Direction 4: Driver Molecular Markers in High-Risk B-ALL

Philadelphia chromosome-positive (Ph) and Ph-like B-cell acute lymphoblastic leukemia (B-ALL) are high-risk subtypes with very poor clinical outcomes. Through large-scale transcriptomic analysis, we identified A978 as the most significant RNA marker of Ph/Ph-like B-ALL. To investigate its role in leukemia initiation and progression, we employed multiple experimental approaches, including cell growth competition assay, scRNA-seq, Bio-ID (proximity labeling with mass spectrometry), dTAG fast degradation assay (to identify direct targets), CUT&RUN/CUT&Tag and 4C assays (to study A978 activation), transmission electron microscopy (TEM) and immuno-TEM to determine A978’s localization within cellular compartments (in mitochondria).
For translational applications, we designed a CpG-conjugated small interfering RNA (CpG-siRNA) to specifically target A978 in Ph B-ALL. This strategy has been tested using both in vitro leukemia models and in vivo patient-derived xenograft (PDX) models, demonstrating significant therapeutic potential.
Direction 5: Novel Molecular Markers in B-ALL Subtypes

B-ALL is a complex disease with multiple subtypes, each driven by different genetic and molecular changes.
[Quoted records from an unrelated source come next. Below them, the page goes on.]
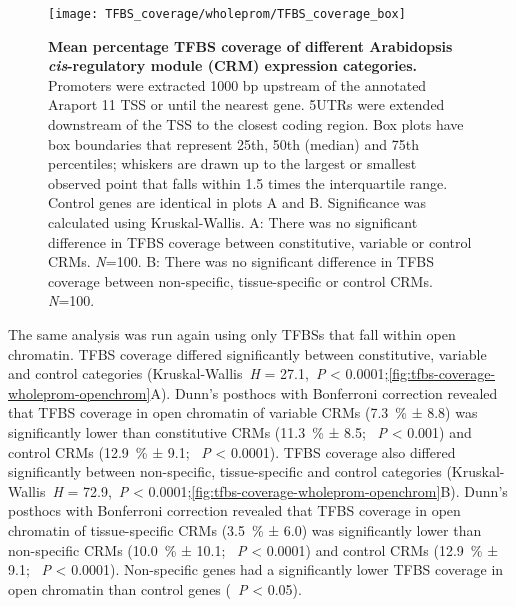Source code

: \documentclass[../main.tex]{subfiles}
\begin{document}
{{\begin{figure}[hbt!]
	\begin{center}
		\capstart
		\texttt{[image: TFBS\_coverage/wholeprom/TFBS\_coverage\_box]}
		\caption{
			\textbf{Mean percentage TFBS coverage of different Arabidopsis \textit{cis}\hyp{}regulatory module (CRM) expression categories.}
			Promoters were extracted 1000 bp upstream of the annotated Araport 11 \autocite{chengAraport11CompleteReannotation2017} TSS or until the nearest gene.
			5UTRs were extended downstream of the TSS to the closest coding region.  Box plots have box boundaries that represent 25th, 50th (median) and 75th percentiles; whiskers are drawn up to the largest or smallest observed point that falls within 1.5 times the interquartile range.
			Control genes are identical in plots A and B.
			Significance was calculated using Kruskal\hyp{}Wallis.
			A: There was no significant difference in TFBS coverage between constitutive, variable or control CRMs. \textit{N}=100.
			B: There was no significant difference in TFBS coverage between non\hyp{}specific, tissue\hyp{}specific or control CRMs. \textit{N}=100.
			\label{fig:tfbs-coverage-wholeprom}
		}
	\end{center}
\end{figure}
The same analysis was run again using only TFBSs that fall within open chromatin. TFBS coverage differed significantly between constitutive, variable and control categories (Kruskal\hyp{}Wallis~\textit{H} = 27.1,~\textit{P} \textless{} 0.0001;\autoref{fig:tfbs-coverage-wholeprom-openchrom}A).
Dunn's posthocs with Bonferroni correction revealed that TFBS coverage in open chromatin of variable CRMs (\SI{7.3}{\percent} ± 8.8) was significantly lower than constitutive CRMs (\SI{11.3}{\percent} ± 8.5; ~\textit{P} \textless{} 0.001) and control CRMs (\SI{12.9}{\percent} ± 9.1; ~\textit{P} \textless{} 0.0001).
TFBS coverage also differed significantly between non\hyp{}specific, tissue\hyp{}specific and control categories (Kruskal\hyp{}Wallis~\textit{H} = 72.9,~\textit{P} \textless{} 0.0001;\autoref{fig:tfbs-coverage-wholeprom-openchrom}B).
Dunn's posthocs with Bonferroni correction revealed that TFBS coverage in open chromatin of tissue\hyp{}specific CRMs (\SI{3.5}{\percent} ± 6.0) was significantly lower than non\hyp{}specific CRMs (\SI{10.0}{\percent} ± 10.1; ~\textit{P} \textless{} 0.0001) and control CRMs (\SI{12.9}{\percent} ± 9.1; ~\textit{P} \textless{} 0.0001).
Non\hyp{}specific genes had a significantly lower TFBS coverage in open chromatin than control genes (~\textit{P} \textless{} 0.05).

}}
\end{document}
Studying RNA-based molecular markers helps not only in classifying these subtypes but also in understanding how they contribute to disease development, progression, drug response, and their potential as therapeutic targets.
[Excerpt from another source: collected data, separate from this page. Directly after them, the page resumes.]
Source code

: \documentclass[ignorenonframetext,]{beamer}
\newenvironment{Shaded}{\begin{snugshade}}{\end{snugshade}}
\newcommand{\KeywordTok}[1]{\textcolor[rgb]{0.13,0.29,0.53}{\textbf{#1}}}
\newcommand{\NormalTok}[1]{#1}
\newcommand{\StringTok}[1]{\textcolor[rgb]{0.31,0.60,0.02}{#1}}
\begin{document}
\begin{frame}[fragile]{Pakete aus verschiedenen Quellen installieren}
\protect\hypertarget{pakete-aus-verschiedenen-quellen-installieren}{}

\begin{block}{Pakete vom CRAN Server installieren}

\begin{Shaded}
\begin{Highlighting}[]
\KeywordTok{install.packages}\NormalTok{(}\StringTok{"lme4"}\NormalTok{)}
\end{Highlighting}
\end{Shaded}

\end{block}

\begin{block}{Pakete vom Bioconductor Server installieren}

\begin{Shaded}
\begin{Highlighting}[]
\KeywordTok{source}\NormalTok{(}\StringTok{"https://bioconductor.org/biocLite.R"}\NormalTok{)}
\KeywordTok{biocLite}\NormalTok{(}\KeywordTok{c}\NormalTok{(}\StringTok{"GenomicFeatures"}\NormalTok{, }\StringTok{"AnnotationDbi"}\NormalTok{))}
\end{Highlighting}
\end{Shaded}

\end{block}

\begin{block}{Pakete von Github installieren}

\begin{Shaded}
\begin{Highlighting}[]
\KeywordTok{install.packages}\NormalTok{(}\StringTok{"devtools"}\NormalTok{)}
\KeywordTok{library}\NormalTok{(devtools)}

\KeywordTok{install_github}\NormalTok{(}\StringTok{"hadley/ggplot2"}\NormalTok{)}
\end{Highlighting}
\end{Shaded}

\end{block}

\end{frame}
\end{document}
- Long Noncoding RNA (lncRNA): lncRNAs are long RNA molecules that do not code for proteins but regulate gene expression. Some lncRNAs promote leukemia by altering cell signaling or blocking normal B-cell development.
- Circular RNA (circRNA): circRNAs are stable, circular-shaped RNAs formed when an exon loops back on itself. They act as molecular sponges, trapping other RNAs or proteins to regulate gene activity.
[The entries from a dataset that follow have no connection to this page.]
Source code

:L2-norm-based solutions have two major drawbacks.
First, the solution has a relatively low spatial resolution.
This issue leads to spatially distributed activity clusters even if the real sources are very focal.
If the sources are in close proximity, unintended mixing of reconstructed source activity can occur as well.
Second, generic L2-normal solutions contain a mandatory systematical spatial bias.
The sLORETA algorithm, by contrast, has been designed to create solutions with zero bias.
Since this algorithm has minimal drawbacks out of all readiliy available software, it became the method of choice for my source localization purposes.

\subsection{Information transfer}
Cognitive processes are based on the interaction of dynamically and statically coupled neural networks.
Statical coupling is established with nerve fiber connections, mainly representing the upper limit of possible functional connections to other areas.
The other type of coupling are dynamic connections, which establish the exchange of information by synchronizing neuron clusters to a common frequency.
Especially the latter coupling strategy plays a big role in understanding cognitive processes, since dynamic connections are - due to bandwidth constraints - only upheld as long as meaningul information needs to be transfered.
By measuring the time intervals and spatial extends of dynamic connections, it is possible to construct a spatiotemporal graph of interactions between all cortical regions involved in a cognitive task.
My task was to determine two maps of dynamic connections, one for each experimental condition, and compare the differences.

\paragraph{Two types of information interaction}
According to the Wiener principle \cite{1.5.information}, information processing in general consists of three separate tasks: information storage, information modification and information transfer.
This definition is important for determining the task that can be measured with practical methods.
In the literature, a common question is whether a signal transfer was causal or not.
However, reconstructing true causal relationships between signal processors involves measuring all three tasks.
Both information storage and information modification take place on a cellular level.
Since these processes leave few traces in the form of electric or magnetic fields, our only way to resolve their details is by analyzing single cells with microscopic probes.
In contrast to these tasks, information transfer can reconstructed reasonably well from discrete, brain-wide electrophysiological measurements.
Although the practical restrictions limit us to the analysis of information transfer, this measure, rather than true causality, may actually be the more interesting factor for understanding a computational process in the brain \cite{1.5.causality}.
- Alternative Splicing: Alternative splicing allows a single gene to produce different protein versions by including or skipping certain RNA segments.
- Alternative Polyadenylation (APA): APA controls how long the end of an mRNA molecule is, affecting how much protein gets made and how stable the RNA is. Changes in APA can alter gene expression, making leukemia cells more aggressive or resistant to drugs.